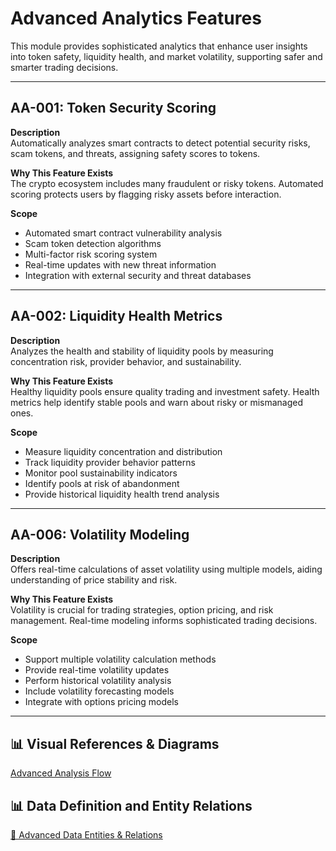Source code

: # Advanced Analytics Features

This module provides sophisticated analytics that enhance user insights into token safety, liquidity health, and market volatility, supporting safer and smarter trading decisions.

---

## AA-001: Token Security Scoring

**Description**  
Automatically analyzes smart contracts to detect potential security risks, scam tokens, and threats, assigning safety scores to tokens.

**Why This Feature Exists**  
The crypto ecosystem includes many fraudulent or risky tokens. Automated scoring protects users by flagging risky assets before interaction.

**Scope**

- Automated smart contract vulnerability analysis
- Scam token detection algorithms
- Multi-factor risk scoring system
- Real-time updates with new threat information
- Integration with external security and threat databases

---

## AA-002: Liquidity Health Metrics

**Description**  
Analyzes the health and stability of liquidity pools by measuring concentration risk, provider behavior, and sustainability.

**Why This Feature Exists**  
Healthy liquidity pools ensure quality trading and investment safety. Health metrics help identify stable pools and warn about risky or mismanaged ones.

**Scope**

- Measure liquidity concentration and distribution
- Track liquidity provider behavior patterns
- Monitor pool sustainability indicators
- Identify pools at risk of abandonment
- Provide historical liquidity health trend analysis

---

## AA-006: Volatility Modeling

**Description**  
Offers real-time calculations of asset volatility using multiple models, aiding understanding of price stability and risk.

**Why This Feature Exists**  
Volatility is crucial for trading strategies, option pricing, and risk management. Real-time modeling informs sophisticated trading decisions.

**Scope**

- Support multiple volatility calculation methods
- Provide real-time volatility updates
- Perform historical volatility analysis
- Include volatility forecasting models
- Integrate with options pricing models

---

## 📊 Visual References & Diagrams

<a href="https://miro.com/app/board/uXjVJbMT7pg=/?moveToWidget=3458764635970491038&cot=10" target="_blank"> Advanced Analysis Flow </a>

## 📊 Data Definition and Entity Relations

<a href="../Data_Defination_Sheet/6-advanced-analytics-features.md" target="_blank">🔗 Advanced Data Entities & Relations</a>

What to do: Set the records down again word for word; the pictures stay out.

Written solution:
Source code

: # Advanced Analytics Features

This module provides sophisticated analytics that enhance user insights into token safety, liquidity health, and market volatility, supporting safer and smarter trading decisions.

---

## AA-001: Token Security Scoring

**Description**  
Automatically analyzes smart contracts to detect potential security risks, scam tokens, and threats, assigning safety scores to tokens.

**Why This Feature Exists**  
The crypto ecosystem includes many fraudulent or risky tokens. Automated scoring protects users by flagging risky assets before interaction.

**Scope**

- Automated smart contract vulnerability analysis
- Scam token detection algorithms
- Multi-factor risk scoring system
- Real-time updates with new threat information
- Integration with external security and threat databases

---

## AA-002: Liquidity Health Metrics

**Description**  
Analyzes the health and stability of liquidity pools by measuring concentration risk, provider behavior, and sustainability.

**Why This Feature Exists**  
Healthy liquidity pools ensure quality trading and investment safety. Health metrics help identify stable pools and warn about risky or mismanaged ones.

**Scope**

- Measure liquidity concentration and distribution
- Track liquidity provider behavior patterns
- Monitor pool sustainability indicators
- Identify pools at risk of abandonment
- Provide historical liquidity health trend analysis

---

## AA-006: Volatility Modeling

**Description**  
Offers real-time calculations of asset volatility using multiple models, aiding understanding of price stability and risk.

**Why This Feature Exists**  
Volatility is crucial for trading strategies, option pricing, and risk management. Real-time modeling informs sophisticated trading decisions.

**Scope**

- Support multiple volatility calculation methods
- Provide real-time volatility updates
- Perform historical volatility analysis
- Include volatility forecasting models
- Integrate with options pricing models

---

## 📊 Visual References & Diagrams

<a href="https://miro.com/app/board/uXjVJbMT7pg=/?moveToWidget=3458764635970491038&cot=10" target="_blank"> Advanced Analysis Flow </a>

## 📊 Data Definition and Entity Relations

<a href="../Data_Defination_Sheet/6-advanced-analytics-features.md" target="_blank">🔗 Advanced Data Entities & Relations</a>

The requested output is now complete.